(Data supplied begins)
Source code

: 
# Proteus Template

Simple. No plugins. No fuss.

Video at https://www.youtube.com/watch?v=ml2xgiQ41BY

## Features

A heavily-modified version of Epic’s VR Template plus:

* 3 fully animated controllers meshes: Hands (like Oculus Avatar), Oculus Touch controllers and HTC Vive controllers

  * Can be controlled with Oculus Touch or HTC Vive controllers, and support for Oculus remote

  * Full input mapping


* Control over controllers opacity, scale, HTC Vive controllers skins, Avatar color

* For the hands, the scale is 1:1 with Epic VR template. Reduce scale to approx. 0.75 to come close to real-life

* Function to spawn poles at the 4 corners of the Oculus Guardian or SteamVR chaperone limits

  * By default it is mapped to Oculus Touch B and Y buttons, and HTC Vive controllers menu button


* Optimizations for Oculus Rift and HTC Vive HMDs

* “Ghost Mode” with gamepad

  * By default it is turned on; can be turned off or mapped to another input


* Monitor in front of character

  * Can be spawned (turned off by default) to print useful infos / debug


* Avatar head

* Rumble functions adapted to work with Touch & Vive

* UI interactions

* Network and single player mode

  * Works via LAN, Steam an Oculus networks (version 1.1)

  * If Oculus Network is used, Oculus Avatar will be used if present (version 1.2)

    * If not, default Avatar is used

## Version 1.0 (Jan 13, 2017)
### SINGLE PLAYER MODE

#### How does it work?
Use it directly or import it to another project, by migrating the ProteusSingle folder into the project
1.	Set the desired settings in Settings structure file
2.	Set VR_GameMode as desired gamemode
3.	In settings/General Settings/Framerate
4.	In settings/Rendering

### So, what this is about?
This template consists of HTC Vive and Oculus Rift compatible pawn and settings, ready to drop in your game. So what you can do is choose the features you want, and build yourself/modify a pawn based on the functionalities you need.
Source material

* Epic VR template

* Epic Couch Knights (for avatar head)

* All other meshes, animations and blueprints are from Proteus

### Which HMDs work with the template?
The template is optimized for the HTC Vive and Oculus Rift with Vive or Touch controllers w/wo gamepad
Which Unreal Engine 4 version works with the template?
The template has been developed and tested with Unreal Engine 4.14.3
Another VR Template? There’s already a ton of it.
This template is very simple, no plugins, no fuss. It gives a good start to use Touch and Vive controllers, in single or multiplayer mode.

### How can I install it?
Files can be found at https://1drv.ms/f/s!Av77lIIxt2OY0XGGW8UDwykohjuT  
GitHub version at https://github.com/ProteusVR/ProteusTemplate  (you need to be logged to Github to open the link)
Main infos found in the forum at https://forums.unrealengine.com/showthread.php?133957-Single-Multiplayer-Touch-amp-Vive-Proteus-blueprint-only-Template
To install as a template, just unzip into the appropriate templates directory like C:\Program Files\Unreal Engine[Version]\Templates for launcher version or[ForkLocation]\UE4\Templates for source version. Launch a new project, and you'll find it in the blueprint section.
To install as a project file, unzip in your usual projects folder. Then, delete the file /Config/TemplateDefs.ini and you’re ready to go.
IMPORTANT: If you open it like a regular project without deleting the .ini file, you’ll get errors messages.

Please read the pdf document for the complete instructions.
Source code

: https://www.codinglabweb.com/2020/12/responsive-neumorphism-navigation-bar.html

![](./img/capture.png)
(Data supplied ends)
* [Work item] Without dropping a single line, output the records above exactly.

* [Exercise result]
Source code

: 
# Proteus Template

Simple. No plugins. No fuss.

Video at https://www.youtube.com/watch?v=ml2xgiQ41BY

## Features

A heavily-modified version of Epic’s VR Template plus:

* 3 fully animated controllers meshes: Hands (like Oculus Avatar), Oculus Touch controllers and HTC Vive controllers

  * Can be controlled with Oculus Touch or HTC Vive controllers, and support for Oculus remote

  * Full input mapping


* Control over controllers opacity, scale, HTC Vive controllers skins, Avatar color

* For the hands, the scale is 1:1 with Epic VR template. Reduce scale to approx. 0.75 to come close to real-life

* Function to spawn poles at the 4 corners of the Oculus Guardian or SteamVR chaperone limits

  * By default it is mapped to Oculus Touch B and Y buttons, and HTC Vive controllers menu button


* Optimizations for Oculus Rift and HTC Vive HMDs

* “Ghost Mode” with gamepad

  * By default it is turned on; can be turned off or mapped to another input


* Monitor in front of character

  * Can be spawned (turned off by default) to print useful infos / debug


* Avatar head

* Rumble functions adapted to work with Touch & Vive

* UI interactions

* Network and single player mode

  * Works via LAN, Steam an Oculus networks (version 1.1)

  * If Oculus Network is used, Oculus Avatar will be used if present (version 1.2)

    * If not, default Avatar is used

## Version 1.0 (Jan 13, 2017)
### SINGLE PLAYER MODE

#### How does it work?
Use it directly or import it to another project, by migrating the ProteusSingle folder into the project
1.	Set the desired settings in Settings structure file
2.	Set VR_GameMode as desired gamemode
3.	In settings/General Settings/Framerate
4.	In settings/Rendering

### So, what this is about?
This template consists of HTC Vive and Oculus Rift compatible pawn and settings, ready to drop in your game. So what you can do is choose the features you want, and build yourself/modify a pawn based on the functionalities you need.
Source material

* Epic VR template

* Epic Couch Knights (for avatar head)

* All other meshes, animations and blueprints are from Proteus

### Which HMDs work with the template?
The template is optimized for the HTC Vive and Oculus Rift with Vive or Touch controllers w/wo gamepad
Which Unreal Engine 4 version works with the template?
The template has been developed and tested with Unreal Engine 4.14.3
Another VR Template? There’s already a ton of it.
This template is very simple, no plugins, no fuss. It gives a good start to use Touch and Vive controllers, in single or multiplayer mode.

### How can I install it?
Files can be found at https://1drv.ms/f/s!Av77lIIxt2OY0XGGW8UDwykohjuT  
GitHub version at https://github.com/ProteusVR/ProteusTemplate  (you need to be logged to Github to open the link)
Main infos found in the forum at https://forums.unrealengine.com/showthread.php?133957-Single-Multiplayer-Touch-amp-Vive-Proteus-blueprint-only-Template
To install as a template, just unzip into the appropriate templates directory like C:\Program Files\Unreal Engine[Version]\Templates for launcher version or[ForkLocation]\UE4\Templates for source version. Launch a new project, and you'll find it in the blueprint section.
To install as a project file, unzip in your usual projects folder. Then, delete the file /Config/TemplateDefs.ini and you’re ready to go.
IMPORTANT: If you open it like a regular project without deleting the .ini file, you’ll get errors messages.

Please read the pdf document for the complete instructions.
Source code

: https://www.codinglabweb.com/2020/12/responsive-neumorphism-navigation-bar.html

![](./img/capture.png)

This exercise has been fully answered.